Source records:
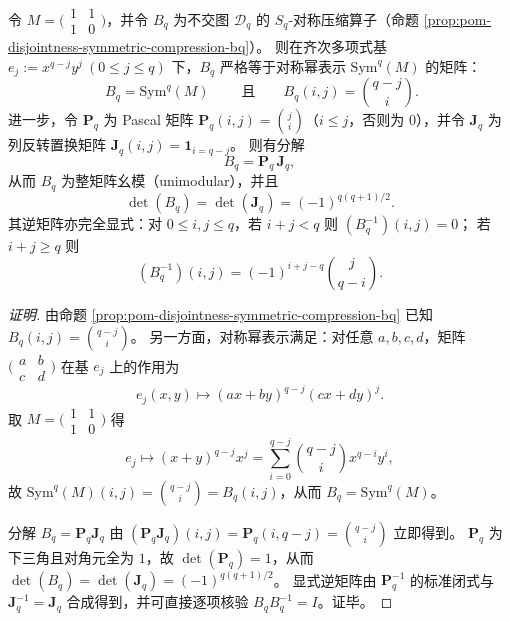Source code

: \begin{conclusion}[\texorpdfstring{$S_q$}{Sq}-对称压缩等于对称幂表示：\texorpdfstring{$B_q=\mathrm{Sym}^q(M)$}{Bq=Sym^q(M)} 且幺模可逆并给出显式逆矩阵]\label{con:xi-terminal-disjointness-bq-sympower-unimodular-inverse}
令 \(M=\bigl(\begin{smallmatrix}1&1\\[2pt]1&0\end{smallmatrix}\bigr)\)，并令 \(B_q\) 为不交图 \(\mathcal D_q\) 的 \(S_q\)-对称压缩算子（命题 \ref{prop:pom-disjointness-symmetric-compression-bq}）。
则在齐次多项式基
\(
e_j:=x^{q-j}y^j\ (0\le j\le q)
\)
下，\(B_q\) 严格等于对称幂表示 \(\mathrm{Sym}^q(M)\) 的矩阵：
\[
\boxed{\;B_q=\mathrm{Sym}^q(M)\;}
\qquad\text{且}\qquad
B_q(i,j)=\binom{q-j}{i}.
\]
进一步，令 \(\mathbf{P}_q\) 为 Pascal 矩阵 \(\mathbf{P}_q(i,j)=\binom{j}{i}\)（\(i\le j\)，否则为 \(0\)），并令 \(\mathbf{J}_q\) 为列反转置换矩阵 \(\mathbf{J}_q(i,j)=\mathbf{1}_{i=q-j}\)。
则有分解
\[
B_q=\mathbf{P}_q\,\mathbf{J}_q,
\]
从而 \(B_q\) 为整矩阵幺模（unimodular），并且
\[
\det(B_q)=\det(\mathbf{J}_q)=(-1)^{q(q+1)/2}.
\]
其逆矩阵亦完全显式：对 \(0\le i,j\le q\)，若 \(i+j<q\) 则 \((B_q^{-1})(i,j)=0\)；
若 \(i+j\ge q\) 则
\[
(B_q^{-1})(i,j)=(-1)^{i+j-q}\binom{j}{q-i}.
\]
\end{conclusion}
\begin{proof}[证明]
由命题 \ref{prop:pom-disjointness-symmetric-compression-bq} 已知 \(B_q(i,j)=\binom{q-j}{i}\)。
另一方面，对称幂表示满足：对任意 \(a,b,c,d\)，矩阵 \(\bigl(\begin{smallmatrix}a&b\\ c&d\end{smallmatrix}\bigr)\) 在基 \(e_j\) 上的作用为
\[
e_j(x,y)\longmapsto (ax+by)^{q-j}(cx+dy)^j.
\]
取 \(M=\bigl(\begin{smallmatrix}1&1\\ 1&0\end{smallmatrix}\bigr)\) 得
\[
e_j\longmapsto (x+y)^{q-j}x^j=\sum_{i=0}^{q-j}\binom{q-j}{i}x^{q-i}y^i,
\]
故 \(\mathrm{Sym}^q(M)(i,j)=\binom{q-j}{i}=B_q(i,j)\)，从而 \(B_q=\mathrm{Sym}^q(M)\)。
\par
分解 \(B_q=\mathbf{P}_q\mathbf{J}_q\) 由
\((\mathbf{P}_q\mathbf{J}_q)(i,j)=\mathbf{P}_q(i,q-j)=\binom{q-j}{i}\)
立即得到。
\(\mathbf{P}_q\) 为下三角且对角元全为 \(1\)，故 \(\det(\mathbf{P}_q)=1\)，从而 \(\det(B_q)=\det(\mathbf{J}_q)=(-1)^{q(q+1)/2}\)。
显式逆矩阵由 \(\mathbf{P}_q^{-1}\) 的标准闭式与 \(\mathbf{J}_q^{-1}=\mathbf{J}_q\) 合成得到，并可直接逐项核验 \(B_qB_q^{-1}=I\)。证毕。
\end{proof}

Exercise goal:
For the string "bigr", search the preceding data and copy every line that includes it.

Result for this task:
令 \(M=\bigl(\begin{smallmatrix}1&1\\[2pt]1&0\end{smallmatrix}\bigr)\)，并令 \(B_q\) 为不交图 \(\mathcal D_q\) 的 \(S_q\)-对称压缩算子（命题 \ref{prop:pom-disjointness-symmetric-compression-bq}）。
另一方面，对称幂表示满足：对任意 \(a,b,c,d\)，矩阵 \(\bigl(\begin{smallmatrix}a&b\\ c&d\end{smallmatrix}\bigr)\) 在基 \(e_j\) 上的作用为
取 \(M=\bigl(\begin{smallmatrix}1&1\\ 1&0\end{smallmatrix}\bigr)\) 得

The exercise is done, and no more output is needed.